Saved entries:
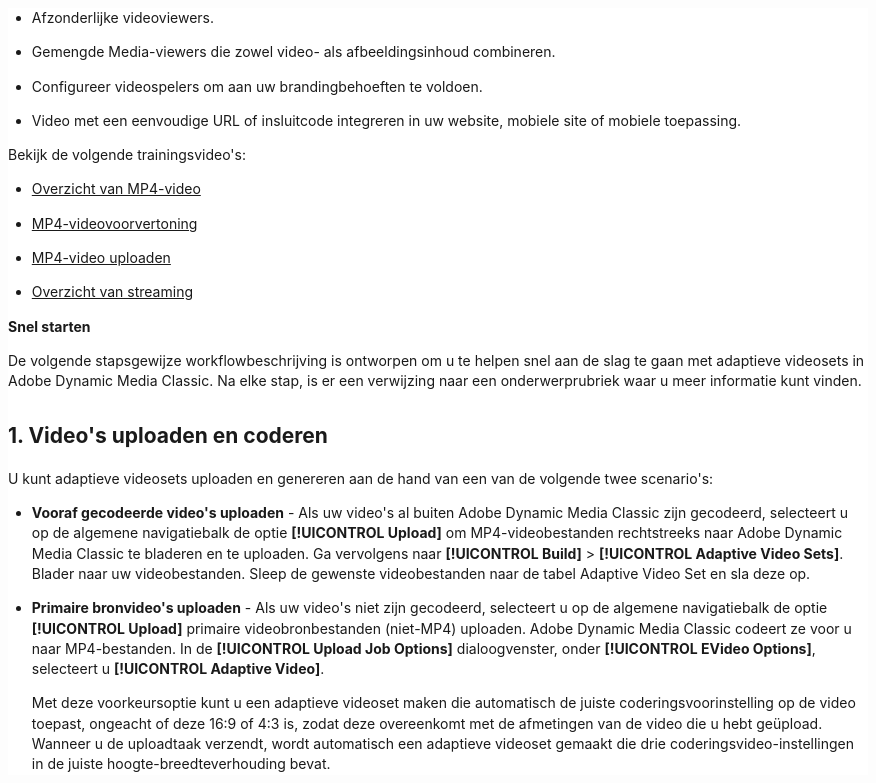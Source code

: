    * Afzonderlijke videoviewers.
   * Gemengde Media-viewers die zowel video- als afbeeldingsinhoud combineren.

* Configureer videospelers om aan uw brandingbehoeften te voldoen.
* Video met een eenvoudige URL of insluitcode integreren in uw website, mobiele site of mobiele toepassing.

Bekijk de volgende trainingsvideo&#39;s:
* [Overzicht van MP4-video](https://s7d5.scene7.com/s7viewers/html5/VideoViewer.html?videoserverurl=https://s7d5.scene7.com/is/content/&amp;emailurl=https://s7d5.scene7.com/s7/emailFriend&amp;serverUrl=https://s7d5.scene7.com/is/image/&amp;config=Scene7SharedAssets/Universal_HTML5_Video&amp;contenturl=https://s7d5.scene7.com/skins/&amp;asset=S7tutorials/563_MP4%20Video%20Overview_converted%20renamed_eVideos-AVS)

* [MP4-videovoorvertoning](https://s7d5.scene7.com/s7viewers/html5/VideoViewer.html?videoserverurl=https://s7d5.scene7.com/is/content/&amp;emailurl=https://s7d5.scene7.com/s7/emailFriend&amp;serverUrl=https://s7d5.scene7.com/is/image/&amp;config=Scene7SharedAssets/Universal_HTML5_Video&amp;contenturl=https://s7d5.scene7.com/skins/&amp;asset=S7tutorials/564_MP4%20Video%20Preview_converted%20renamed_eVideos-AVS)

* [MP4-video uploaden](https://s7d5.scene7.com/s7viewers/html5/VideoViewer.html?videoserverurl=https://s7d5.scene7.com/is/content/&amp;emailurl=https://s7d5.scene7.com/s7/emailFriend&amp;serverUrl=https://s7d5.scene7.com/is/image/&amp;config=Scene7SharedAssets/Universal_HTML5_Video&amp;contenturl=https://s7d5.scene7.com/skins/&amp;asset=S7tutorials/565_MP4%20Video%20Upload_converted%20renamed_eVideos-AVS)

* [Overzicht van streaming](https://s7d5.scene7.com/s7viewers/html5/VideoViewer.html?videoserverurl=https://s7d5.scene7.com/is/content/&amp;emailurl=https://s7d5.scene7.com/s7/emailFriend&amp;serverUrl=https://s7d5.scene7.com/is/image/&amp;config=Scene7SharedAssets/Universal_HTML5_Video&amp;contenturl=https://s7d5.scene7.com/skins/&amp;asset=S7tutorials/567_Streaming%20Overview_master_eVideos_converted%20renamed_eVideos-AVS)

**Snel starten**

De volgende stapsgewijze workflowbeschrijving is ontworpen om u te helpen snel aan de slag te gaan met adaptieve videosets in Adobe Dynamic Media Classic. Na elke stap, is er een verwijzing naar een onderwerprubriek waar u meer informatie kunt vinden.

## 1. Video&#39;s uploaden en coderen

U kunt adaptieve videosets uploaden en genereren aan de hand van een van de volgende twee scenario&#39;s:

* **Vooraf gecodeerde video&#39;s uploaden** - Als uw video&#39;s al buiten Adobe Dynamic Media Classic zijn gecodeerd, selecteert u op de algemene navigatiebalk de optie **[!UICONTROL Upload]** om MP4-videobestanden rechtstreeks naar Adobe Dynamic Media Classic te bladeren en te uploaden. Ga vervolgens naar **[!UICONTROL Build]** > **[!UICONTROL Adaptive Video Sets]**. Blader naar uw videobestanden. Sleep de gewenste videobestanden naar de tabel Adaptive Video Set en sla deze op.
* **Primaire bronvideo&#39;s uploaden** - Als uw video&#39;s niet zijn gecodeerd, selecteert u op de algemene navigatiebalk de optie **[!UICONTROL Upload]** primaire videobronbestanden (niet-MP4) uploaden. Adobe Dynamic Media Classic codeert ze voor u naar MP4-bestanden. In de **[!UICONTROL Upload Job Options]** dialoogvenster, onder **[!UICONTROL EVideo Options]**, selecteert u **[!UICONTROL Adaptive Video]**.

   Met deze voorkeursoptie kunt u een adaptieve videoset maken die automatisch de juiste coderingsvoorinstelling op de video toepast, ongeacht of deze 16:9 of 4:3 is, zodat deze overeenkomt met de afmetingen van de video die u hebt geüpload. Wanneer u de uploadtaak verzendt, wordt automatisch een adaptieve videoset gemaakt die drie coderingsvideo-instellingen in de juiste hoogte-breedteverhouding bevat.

DIRECTIONS = Where a line of the records has the string "adaptieve", return that line.

TASK RESPONSE =
De volgende stapsgewijze workflowbeschrijving is ontworpen om u te helpen snel aan de slag te gaan met adaptieve videosets in Adobe Dynamic Media Classic. Na elke stap, is er een verwijzing naar een onderwerprubriek waar u meer informatie kunt vinden.
U kunt adaptieve videosets uploaden en genereren aan de hand van een van de volgende twee scenario&#39;s:
   Met deze voorkeursoptie kunt u een adaptieve videoset maken die automatisch de juiste coderingsvoorinstelling op de video toepast, ongeacht of deze 16:9 of 4:3 is, zodat deze overeenkomt met de afmetingen van de video die u hebt geüpload. Wanneer u de uploadtaak verzendt, wordt automatisch een adaptieve videoset gemaakt die drie coderingsvideo-instellingen in de juiste hoogte-breedteverhouding bevat.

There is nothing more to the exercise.